DATASET model #layers # neurons kernel epochs lag
Agile Development CNN+LSTM 5 10 16 100 12
Business Management CNN+LSTM 10 10 64 2000 36
Cloud Computing CNN+LSTM 1 2 64 500 12
Cryptography GRU 1 10 100 36
Data Science CNN+LSTM 5 10 64 100 36
Decision Support CNN+LSTM 1 2 16 500 36
Machine Learning CNN+LSTM 10 10 2 500 12
Precision Agriculture CNN+LSTM 1 10 2 50 12
Python LSTM 5 10 50 36
Quantum Computing CNN+LSTM 1 1 64 500 36
Security Assessments LSTM 1 2 100 24
Skill C. Family- Industry Sectors CNN+LSTM 5 2 2 50 36
Table 4: Hyperparameters of a multivariate model for the best performance considering the one-shot 12 months ahead prediction

5.1 Use Case and Impact

The pipeline presented in this paper could be useful for any organization that currently utilizes up-to-date skills data as an implicit forecast. Many community colleges and universities subscribe to labor market data providers such as EBG, LinkedIn Talent Insights888, and Gartner TalentNeuron999 to inform their course selections and curricula. Subscribers might benefit if a forecasting capability were added to the data providers’ offerings.

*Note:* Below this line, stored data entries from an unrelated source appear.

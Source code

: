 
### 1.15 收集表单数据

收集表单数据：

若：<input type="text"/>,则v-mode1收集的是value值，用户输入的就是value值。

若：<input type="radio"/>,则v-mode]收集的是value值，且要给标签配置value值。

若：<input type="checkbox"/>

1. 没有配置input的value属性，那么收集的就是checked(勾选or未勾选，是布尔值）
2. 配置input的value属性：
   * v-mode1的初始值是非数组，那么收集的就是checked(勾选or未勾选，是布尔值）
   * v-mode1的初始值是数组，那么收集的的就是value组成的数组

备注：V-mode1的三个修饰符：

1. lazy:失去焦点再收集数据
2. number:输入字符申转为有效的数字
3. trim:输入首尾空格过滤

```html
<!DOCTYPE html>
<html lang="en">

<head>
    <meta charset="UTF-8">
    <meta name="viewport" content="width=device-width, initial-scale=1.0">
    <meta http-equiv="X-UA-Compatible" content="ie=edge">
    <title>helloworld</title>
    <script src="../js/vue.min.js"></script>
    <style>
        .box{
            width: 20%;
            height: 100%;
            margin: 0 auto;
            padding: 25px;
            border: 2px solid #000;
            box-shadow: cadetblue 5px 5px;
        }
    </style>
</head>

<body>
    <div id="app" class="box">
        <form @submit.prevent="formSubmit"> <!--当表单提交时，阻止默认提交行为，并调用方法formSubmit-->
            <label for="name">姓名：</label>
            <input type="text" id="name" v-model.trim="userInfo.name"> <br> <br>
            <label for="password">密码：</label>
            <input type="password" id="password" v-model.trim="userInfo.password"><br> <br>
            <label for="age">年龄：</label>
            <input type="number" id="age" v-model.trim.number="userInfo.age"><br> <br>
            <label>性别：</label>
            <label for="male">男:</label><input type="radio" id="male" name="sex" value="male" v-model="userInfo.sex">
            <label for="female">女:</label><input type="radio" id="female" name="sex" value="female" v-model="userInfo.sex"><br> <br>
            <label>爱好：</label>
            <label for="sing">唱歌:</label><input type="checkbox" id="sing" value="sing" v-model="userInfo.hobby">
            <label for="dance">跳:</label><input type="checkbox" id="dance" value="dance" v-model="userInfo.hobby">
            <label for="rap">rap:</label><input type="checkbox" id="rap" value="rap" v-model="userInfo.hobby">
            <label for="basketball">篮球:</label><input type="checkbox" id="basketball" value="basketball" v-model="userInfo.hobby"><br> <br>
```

One specific organization that could utilize a skills forecasting pipeline is the National Center for O*NET Development, which develops and maintains the Occupational Information Network (O*NET), a U.S. Department of Labor-sponsored database of occupation profiles. O*NET maintains lists of skills commonly utilized in each occupation but has been criticized for slow incorporation of new skills and technologies into their ontology Tippins2010. O*NET already works with EBG to monitor job posting data for recent changes in skill demand within occupations BurningGlass2019; forecasts like those demonstrated in this paper could provide earlier warning before skill demand crosses a relevant threshold.

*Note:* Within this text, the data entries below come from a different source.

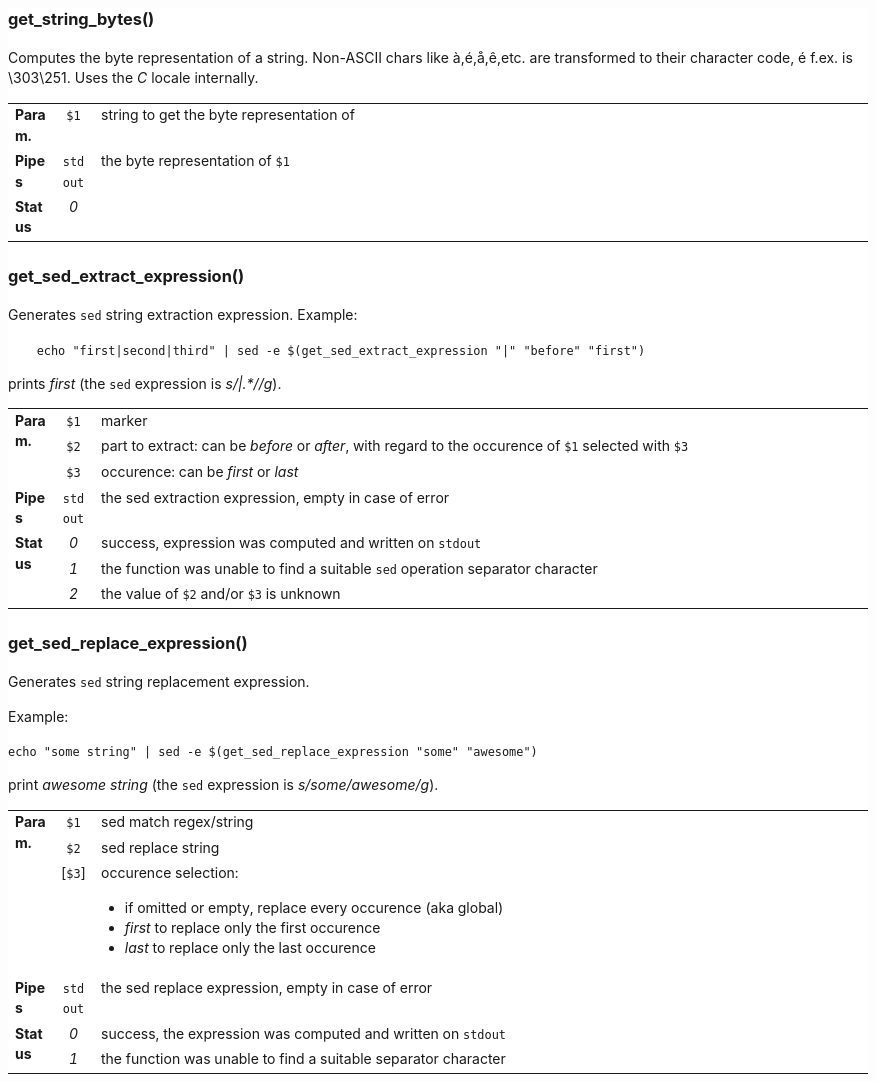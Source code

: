 ### get_string_bytes()
Computes the byte representation of a string. Non-ASCII chars like à,é,å,ê,etc. are transformed to their character code,
é f.ex. is \303\251. Uses the *C* locale internally. 

<table>
	<tr><td><b>Param.</b></td><td align="center"><code>$1</code></td><td width="90%">string to get the byte representation of</td></tr>
	<tr><td><b>Pipes</b></td><td align="center"><code>stdout</code></td><td>the byte representation of <code>$1</code></td></tr>
	<tr><td><b>Status</b></td><td align="center"><em>0</em></td><td></td></tr>
</table>

### get_sed_extract_expression()
Generates `sed` string extraction expression.
Example:

        echo "first|second|third" | sed -e $(get_sed_extract_expression "|" "before" "first")
prints *first* (the `sed` expression is <em>s/|.*//g</em>).
<table>
	<tr><td rowspan="3"><b>Param.</b></td>
		<td align="center"><code>$1</code></td><td width="90%">marker</td></tr>
	<tr>    <td align="center"><code>$2</code></td><td>part to extract: can be <em>before</em> or <em>after</em>, with regard to the occurence of 
		<code>$1</code> selected with <code>$3</code></td></tr>
	<tr>    <td align="center"><code>$3</code></td><td>occurence: can be <em>first</em> or <em>last</em></td></tr>
	<tr><td><b>Pipes</b></td><td align="center"><code>stdout</code></td><td>the sed extraction expression, empty in case of error</td></tr>
	<tr><td rowspan="3"><b>Status</b></td>
		<td align="center"><em>0</em></td><td>success, expression was computed and written on <code>stdout</code></td></tr>
	<tr>    <td align="center"><em>1</em></td><td>the function was unable to find a suitable <code>sed</code> operation separator character</td></tr>
	<tr>    <td align="center"><em>2</em></td><td>the value of <code>$2</code> and/or <code>$3</code> is unknown</td></tr>
</table>

### get_sed_replace_expression()
Generates `sed` string replacement expression.

Example: 

	echo "some string" | sed -e $(get_sed_replace_expression "some" "awesome")
print *awesome string* (the `sed` expression is *s/some/awesome/g*).
<table>
	<tr><td rowspan="3"><b>Param.</b></td>
		<td align="center"><code>$1</code></td><td width="90%">sed match regex/string</td></tr>
	<tr>    <td align="center"><code>$2</code></td><td>sed replace string</td></tr>
	<tr>    <td align="center">[<code>$3</code>]</td><td>occurence selection:
		<ul>
			<li>if omitted or empty, replace every occurence (aka global)</li>
			<li><em>first</em> to replace only the first occurence</li>
			<li><em>last</em> to replace only the last occurence</li>
		</ul>
	</td></tr>
	<tr><td><b>Pipes</b></td><td align="center"><code>stdout</code></td><td>the sed replace expression, empty in case of error</td></tr>
	<tr><td rowspan="3"><b>Status</b></td>
		<td align="center"><em>0</em></td><td>success, the expression was computed and written on <code>stdout</code></td></tr>
	<tr>    <td align="center"><em>1</em></td><td>the function was unable to find a suitable separator character</td></tr>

Likewise, employers with work portfolios in areas of rapidly evolving technology can benefit from a skills forecasting pipeline. To maintain a relevant workforce, such businesses often face a choice of whether to lay off existing workers and hire new people or reskill their existing employees. Laying off workers is difficult for those losing their job and bad for the morale of employees who remain, and hiring new workers is expensive. But reskilling requires time, which companies often fear they cannot afford. Forecasts might buy time for reskilling, improving workers’ welfare and increasing labor market efficiency by preserving the value of proven employer-employee matches.

It should be emphasized that political or economic shocks will not enter into our model until they are reflected in firms’ advertising behavior. However, since job ad data are available in real time, our model should pick up new trends relatively quickly. For example, changes to skill demand resulting from a government initiative to build domestic chip manufacturing capacity would not be forecast until the hiring trend has already started. But once a change in advertising behavior begins, our model would quickly pick it up.

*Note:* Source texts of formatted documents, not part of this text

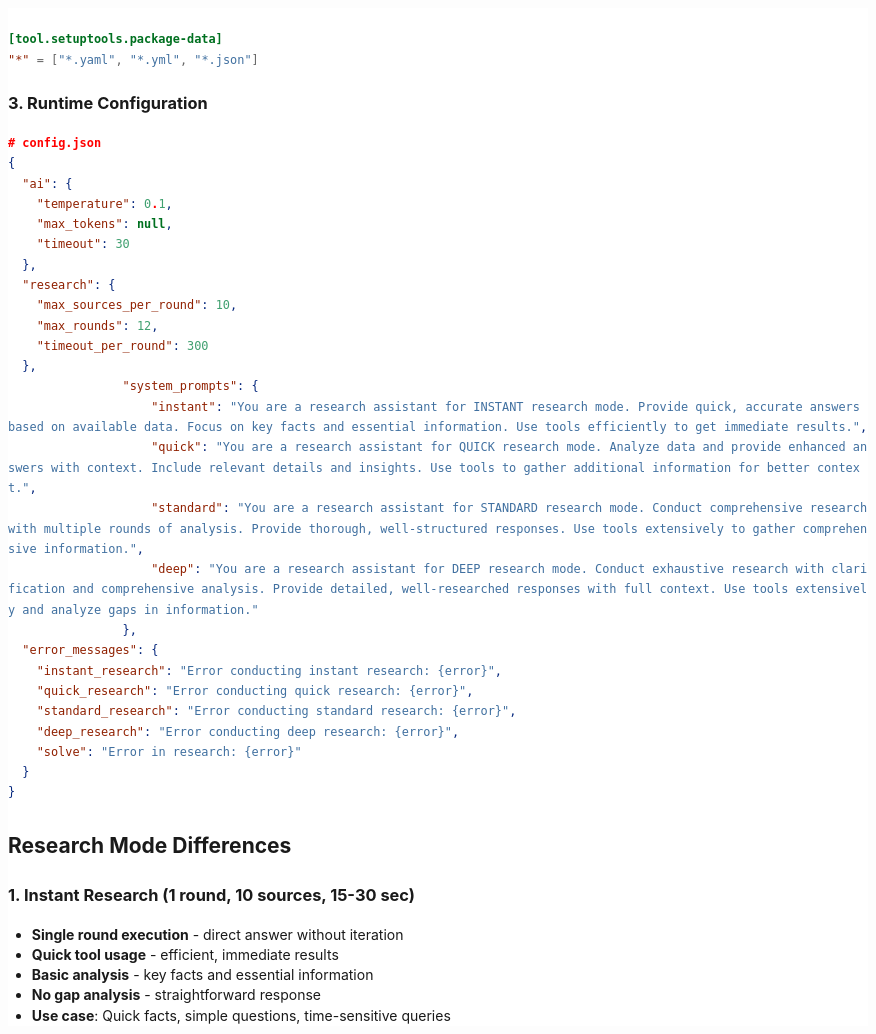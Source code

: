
 ```toml

[tool.setuptools.package-data]
"*" = ["*.yaml", "*.yml", "*.json"]
```

### 3. Runtime Configuration

```json
# config.json
{
  "ai": {
    "temperature": 0.1,
    "max_tokens": null,
    "timeout": 30
  },
  "research": {
    "max_sources_per_round": 10,
    "max_rounds": 12,
    "timeout_per_round": 300
  },
                "system_prompts": {
                    "instant": "You are a research assistant for INSTANT research mode. Provide quick, accurate answers based on available data. Focus on key facts and essential information. Use tools efficiently to get immediate results.",
                    "quick": "You are a research assistant for QUICK research mode. Analyze data and provide enhanced answers with context. Include relevant details and insights. Use tools to gather additional information for better context.",
                    "standard": "You are a research assistant for STANDARD research mode. Conduct comprehensive research with multiple rounds of analysis. Provide thorough, well-structured responses. Use tools extensively to gather comprehensive information.",
                    "deep": "You are a research assistant for DEEP research mode. Conduct exhaustive research with clarification and comprehensive analysis. Provide detailed, well-researched responses with full context. Use tools extensively and analyze gaps in information."
                },
  "error_messages": {
    "instant_research": "Error conducting instant research: {error}",
    "quick_research": "Error conducting quick research: {error}",
    "standard_research": "Error conducting standard research: {error}",
    "deep_research": "Error conducting deep research: {error}",
    "solve": "Error in research: {error}"
  }
}
```

## Research Mode Differences

### 1. **Instant Research** (1 round, 10 sources, 15-30 sec)
- **Single round execution** - direct answer without iteration
- **Quick tool usage** - efficient, immediate results
- **Basic analysis** - key facts and essential information
- **No gap analysis** - straightforward response
- **Use case**: Quick facts, simple questions, time-sensitive queries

Figure 7: Minimum skills correlation versus NRMSE. Minimum correlation means the smallest correlation value between n skills in a cluster.

6 Conclusions

In this paper, we apply three recurrent neural networks to a skill demand forecasting task, utilizing data from January 2010 until December 2019. We address the idea of performing a multivariate prediction for a large number of skills and compare it to separate univariate predictions for each skill. Although the results of the univariate model are better than the multivariate in the case where we independently searched for the best model for each skill, it does not necessarily mean that the solution would be to choose univariate models for prediction. Given that many skill taxonomies contain thousands of skills, the training and re-training of many models could become unfeasible. Furthermore, results of the multivariate model still provide a good indication of the trend of the time series for the next full year. We believe this exercise confirms the usefulness of both multivariate and univariate skills demand forecasting for mitigating the skills gap and helping students and workers to pursue their professional pathways.